## REQUIRED ACTION
Copy the lines below as they are; omit the images they contain.

## Plain-text document sources
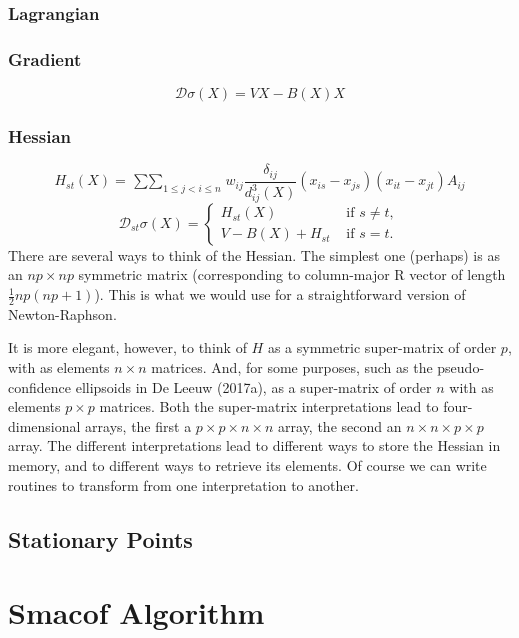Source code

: \documentclass[
  12pt,
]{article}
\newcommand{\jis}{\mathop{\sum\sum}_{1\leq j<i\leq n}}
\begin{document}
\subsubsection{Lagrangian}\label{lagrangian}

\subsubsection{Gradient}\label{gradient}

\[
\mathcal{D}\sigma(X)=VX-B(X)X
\]

\subsubsection{Hessian}\label{hessian}

\[
H_{st}(X)=\jis w_{ij}\frac{\delta_{ij}}{d_{ij}^3(X)}(x_{is}-x_{js})(x_{it}-x_{jt})A_{ij}
\]
\[
\mathcal{D}_{st}\sigma(X)=\begin{cases}H_{st}(X)&\text{ if }s\not= t,\\
V-B(X)+H_{st}&\text{ if }s= t.
\end{cases}
\]
There are several ways to think of the Hessian. The simplest one
(perhaps) is as an \(np\times np\) symmetric matrix (corresponding to
column-major R vector of length \(\frac12 np(np+1)\)). This is what we
would use for a straightforward version of Newton-Raphson.

It is more elegant, however, to think of \(H\) as a symmetric super-matrix
of order \(p\), with as elements \(n\times n\) matrices. And, for some
purposes, such as the pseudo-confidence ellipsoids in De Leeuw (2017a), as
a super-matrix of order \(n\) with as elements \(p\times p\) matrices. Both
the super-matrix interpretations lead to four-dimensional arrays, the
first a \(p\times p\times n\times n\) array, the second an
\(n\times n\times p\times p\) array. The different interpretations lead to
different ways to store the Hessian in memory, and to different ways to
retrieve its elements. Of course we can write routines to transform from
one interpretation to another.

\subsection{Stationary Points}\label{stationary-points}

\section{Smacof Algorithm}\label{smacof-algorithm}
\end{document}
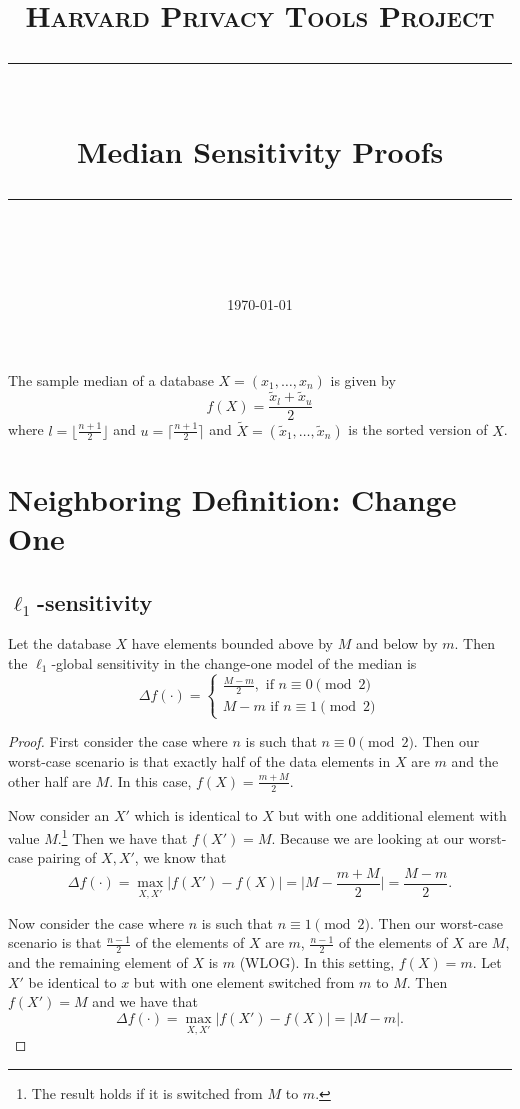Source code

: \documentclass[11pt]{scrartcl} %
\title{
	\normalfont\normalsize
	\textsc{Harvard Privacy Tools Project}\\ %
	\vspace{25pt} %
	\rule{\linewidth}{0.5pt}\\ %
	\vspace{20pt} %
	{\huge Median Sensitivity Proofs}\\ %
	\vspace{12pt} %
	\rule{\linewidth}{2pt}\\ %
	\vspace{12pt} %
}
\date{\normalsize\today} %
\begin{document}
\maketitle

\begin{definition}
The sample median of a database $X = (x_1, \hdots, x_n)$ is given by
\[ f(X) = \frac{\tilde{x}_l + \tilde{x}_u}{2} \]
where $l = \lfloor \frac{n+1}{2} \rfloor$ and $u = \lceil \frac{n+1}{2} \rceil$ and
$\tilde{X} = (\tilde{x}_1, \hdots, \tilde{x}_n)$ is the sorted version of $X$.
\end{definition}

\section{Neighboring Definition: Change One}

\subsection{$\ell_1$-sensitivity}
\begin{theorem}
	Let the database $X$ have elements bounded above by $M$ and below by $m$.
	Then the $\ell_1$-global sensitivity in the change-one model of the median is
	\[
		\Delta f(\cdot) =
			\begin{cases}
				\frac{M - m}{2}, \text{ if } n \equiv 0 \pmod{2} \\
				M-m \text{ if } n \equiv 1 \pmod{2}
			\end{cases}
	\]
\end{theorem}

\begin{proof}
	First consider the case where $n$ is such that $n \equiv 0 \pmod{2}$. Then our worst-case scenario is that exactly half of the data elements in $X$ are $m$ and the other half are $M$. In this case,
	$f(X) = \frac{m + M}{2}$. \newline

	Now consider an $X'$ which is identical to $X$ but with one additional element with value $M$.\footnote{The result holds if it is switched from $M$ to $m$.}
	Then we have that $f(X') = M$. Because we are looking at our worst-case pairing of $X,X'$,
	we know that
	\[ \Delta f(\cdot) = \max_{X,X'} |f(X') - f(X)| = \big\vert M - \frac{m+M}{2} \big\vert = \frac{M-m}{2}. \]

	Now consider the case where $n$ is such that $n \equiv 1 \pmod{2}$.
	Then our worst-case scenario is that $\frac{n-1}{2}$ of the elements of $X$ are $m$,
	$\frac{n-1}{2}$ of the elements of $X$ are $M$, and the remaining element of $X$ is $m$ (WLOG).
	In this setting, $f(X) = m$.
	Let $X'$ be identical to $x$ but with one element switched from $m$ to $M$.
	Then $f(X') = M$ and we have that
	\[ \Delta f(\cdot) = \max_{X,X'} |f(X') - f(X)| = |M - m|. \]
\end{proof}
\end{document}
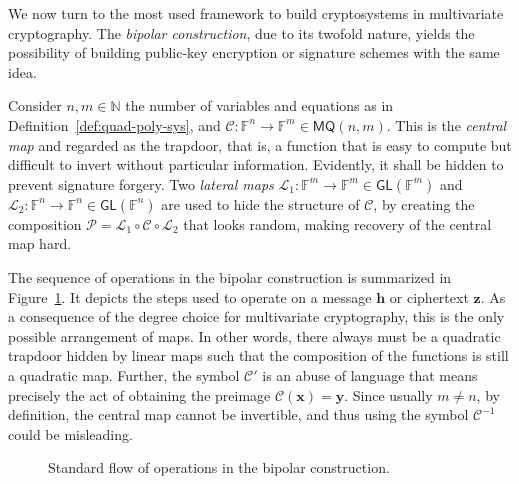 \documentclass[12pt, a4paper, oneside]{memoir}
\theoremstyle{definition}
\begin{document}
We now turn to the most used framework to build cryptosystems in multivariate cryptography. The \emph{bipolar construction}, due to its twofold nature, yields the possibility of building public-key encryption or signature schemes with the same idea.

Consider $n, m \in \mathbb{N}$ the number of variables and equations as in Definition~\ref{def:quad-poly-sys}, and $\mathcal{C} : \mathbb{F}^{n} \to \mathbb{F}^{m} \in \mathsf{MQ}(n, m)$. This is the \emph{central map} and regarded as the trapdoor, that is, a function that is easy to compute but difficult to invert without particular information. Evidently, it shall be hidden to prevent signature forgery. Two \emph{lateral maps} $\mathcal{L}_{1} : \mathbb{F}^{m} \to \mathbb{F}^{m} \in \mathsf{GL}(\mathbb{F}^{m})$ and $\mathcal{L}_{2} : \mathbb{F}^{n} \to \mathbb{F}^{n} \in \mathsf{GL}(\mathbb{F}^{n})$ are used to hide the structure of $\mathcal{C}$, by creating the composition $\mathcal{P} = \mathcal{L}_{1} \circ \mathcal{C} \circ \mathcal{L}_{2}$ that looks random, making recovery of the central map hard.

The sequence of operations in the bipolar construction is summarized in Figure~\ref{fig:bipolar}. It depicts the steps used to operate on a message $\mathbf{h}$ or ciphertext $\mathbf{z}$. As a consequence of the degree choice for multivariate cryptography, this is the only possible arrangement of maps. In other words, there always must be a quadratic trapdoor hidden by linear maps such that the composition of the functions is still a quadratic map. Further, the symbol $\mathcal{C}'$ is an abuse of language that means precisely the act of obtaining the preimage $\mathcal{C}(\mathbf{x}) = \mathbf{y}$. Since usually $m \neq n$, by definition, the central map cannot be invertible, and thus using the symbol $\mathcal{C}^{-1}$ could be misleading.

\begin{figure}[htbp]
  \centering
  \caption{Standard flow of operations in the bipolar
    construction.}\label{fig:bipolar}
\end{figure}
\end{document}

## OUTPUT
Source code

: \documentclass[
  12pt,
]{article}
\newcommand{\jis}{\mathop{\sum\sum}_{1\leq j<i\leq n}}
\begin{document}
\subsubsection{Lagrangian}\label{lagrangian}

\subsubsection{Gradient}\label{gradient}

\[
\mathcal{D}\sigma(X)=VX-B(X)X
\]

\subsubsection{Hessian}\label{hessian}

\[
H_{st}(X)=\jis w_{ij}\frac{\delta_{ij}}{d_{ij}^3(X)}(x_{is}-x_{js})(x_{it}-x_{jt})A_{ij}
\]
\[
\mathcal{D}_{st}\sigma(X)=\begin{cases}H_{st}(X)&\text{ if }s\not= t,\\
V-B(X)+H_{st}&\text{ if }s= t.
\end{cases}
\]
There are several ways to think of the Hessian. The simplest one
(perhaps) is as an \(np\times np\) symmetric matrix (corresponding to
column-major R vector of length \(\frac12 np(np+1)\)). This is what we
would use for a straightforward version of Newton-Raphson.

It is more elegant, however, to think of \(H\) as a symmetric super-matrix
of order \(p\), with as elements \(n\times n\) matrices. And, for some
purposes, such as the pseudo-confidence ellipsoids in De Leeuw (2017a), as
a super-matrix of order \(n\) with as elements \(p\times p\) matrices. Both
the super-matrix interpretations lead to four-dimensional arrays, the
first a \(p\times p\times n\times n\) array, the second an
\(n\times n\times p\times p\) array. The different interpretations lead to
different ways to store the Hessian in memory, and to different ways to
retrieve its elements. Of course we can write routines to transform from
one interpretation to another.

\subsection{Stationary Points}\label{stationary-points}

\section{Smacof Algorithm}\label{smacof-algorithm}
\end{document}
Source code

: \documentclass[11pt]{scrartcl} %
\title{
	\normalfont\normalsize
	\textsc{Harvard Privacy Tools Project}\\ %
	\vspace{25pt} %
	\rule{\linewidth}{0.5pt}\\ %
	\vspace{20pt} %
	{\huge Median Sensitivity Proofs}\\ %
	\vspace{12pt} %
	\rule{\linewidth}{2pt}\\ %
	\vspace{12pt} %
}
\date{\normalsize\today} %
\begin{document}
\maketitle

\begin{definition}
The sample median of a database $X = (x_1, \hdots, x_n)$ is given by
\[ f(X) = \frac{\tilde{x}_l + \tilde{x}_u}{2} \]
where $l = \lfloor \frac{n+1}{2} \rfloor$ and $u = \lceil \frac{n+1}{2} \rceil$ and
$\tilde{X} = (\tilde{x}_1, \hdots, \tilde{x}_n)$ is the sorted version of $X$.
\end{definition}

\section{Neighboring Definition: Change One}

\subsection{$\ell_1$-sensitivity}
\begin{theorem}
	Let the database $X$ have elements bounded above by $M$ and below by $m$.
	Then the $\ell_1$-global sensitivity in the change-one model of the median is
	\[
		\Delta f(\cdot) =
			\begin{cases}
				\frac{M - m}{2}, \text{ if } n \equiv 0 \pmod{2} \\
				M-m \text{ if } n \equiv 1 \pmod{2}
			\end{cases}
	\]
\end{theorem}

\begin{proof}
	First consider the case where $n$ is such that $n \equiv 0 \pmod{2}$. Then our worst-case scenario is that exactly half of the data elements in $X$ are $m$ and the other half are $M$. In this case,
	$f(X) = \frac{m + M}{2}$. \newline

	Now consider an $X'$ which is identical to $X$ but with one additional element with value $M$.\footnote{The result holds if it is switched from $M$ to $m$.}
	Then we have that $f(X') = M$. Because we are looking at our worst-case pairing of $X,X'$,
	we know that
	\[ \Delta f(\cdot) = \max_{X,X'} |f(X') - f(X)| = \big\vert M - \frac{m+M}{2} \big\vert = \frac{M-m}{2}. \]

	Now consider the case where $n$ is such that $n \equiv 1 \pmod{2}$.
	Then our worst-case scenario is that $\frac{n-1}{2}$ of the elements of $X$ are $m$,
	$\frac{n-1}{2}$ of the elements of $X$ are $M$, and the remaining element of $X$ is $m$ (WLOG).
	In this setting, $f(X) = m$.
	Let $X'$ be identical to $x$ but with one element switched from $m$ to $M$.
	Then $f(X') = M$ and we have that
	\[ \Delta f(\cdot) = \max_{X,X'} |f(X') - f(X)| = |M - m|. \]
\end{proof}
\end{document}
 \documentclass[12pt, a4paper, oneside]{memoir}
\theoremstyle{definition}
\begin{document}
We now turn to the most used framework to build cryptosystems in multivariate cryptography. The \emph{bipolar construction}, due to its twofold nature, yields the possibility of building public-key encryption or signature schemes with the same idea.

Consider $n, m \in \mathbb{N}$ the number of variables and equations as in Definition~\ref{def:quad-poly-sys}, and $\mathcal{C} : \mathbb{F}^{n} \to \mathbb{F}^{m} \in \mathsf{MQ}(n, m)$. This is the \emph{central map} and regarded as the trapdoor, that is, a function that is easy to compute but difficult to invert without particular information. Evidently, it shall be hidden to prevent signature forgery. Two \emph{lateral maps} $\mathcal{L}_{1} : \mathbb{F}^{m} \to \mathbb{F}^{m} \in \mathsf{GL}(\mathbb{F}^{m})$ and $\mathcal{L}_{2} : \mathbb{F}^{n} \to \mathbb{F}^{n} \in \mathsf{GL}(\mathbb{F}^{n})$ are used to hide the structure of $\mathcal{C}$, by creating the composition $\mathcal{P} = \mathcal{L}_{1} \circ \mathcal{C} \circ \mathcal{L}_{2}$ that looks random, making recovery of the central map hard.

The sequence of operations in the bipolar construction is summarized in Figure~\ref{fig:bipolar}. It depicts the steps used to operate on a message $\mathbf{h}$ or ciphertext $\mathbf{z}$. As a consequence of the degree choice for multivariate cryptography, this is the only possible arrangement of maps. In other words, there always must be a quadratic trapdoor hidden by linear maps such that the composition of the functions is still a quadratic map. Further, the symbol $\mathcal{C}'$ is an abuse of language that means precisely the act of obtaining the preimage $\mathcal{C}(\mathbf{x}) = \mathbf{y}$. Since usually $m \neq n$, by definition, the central map cannot be invertible, and thus using the symbol $\mathcal{C}^{-1}$ could be misleading.

\begin{figure}[htbp]
  \centering
  \caption{Standard flow of operations in the bipolar
    construction.}\label{fig:bipolar}
\end{figure}
\end{document}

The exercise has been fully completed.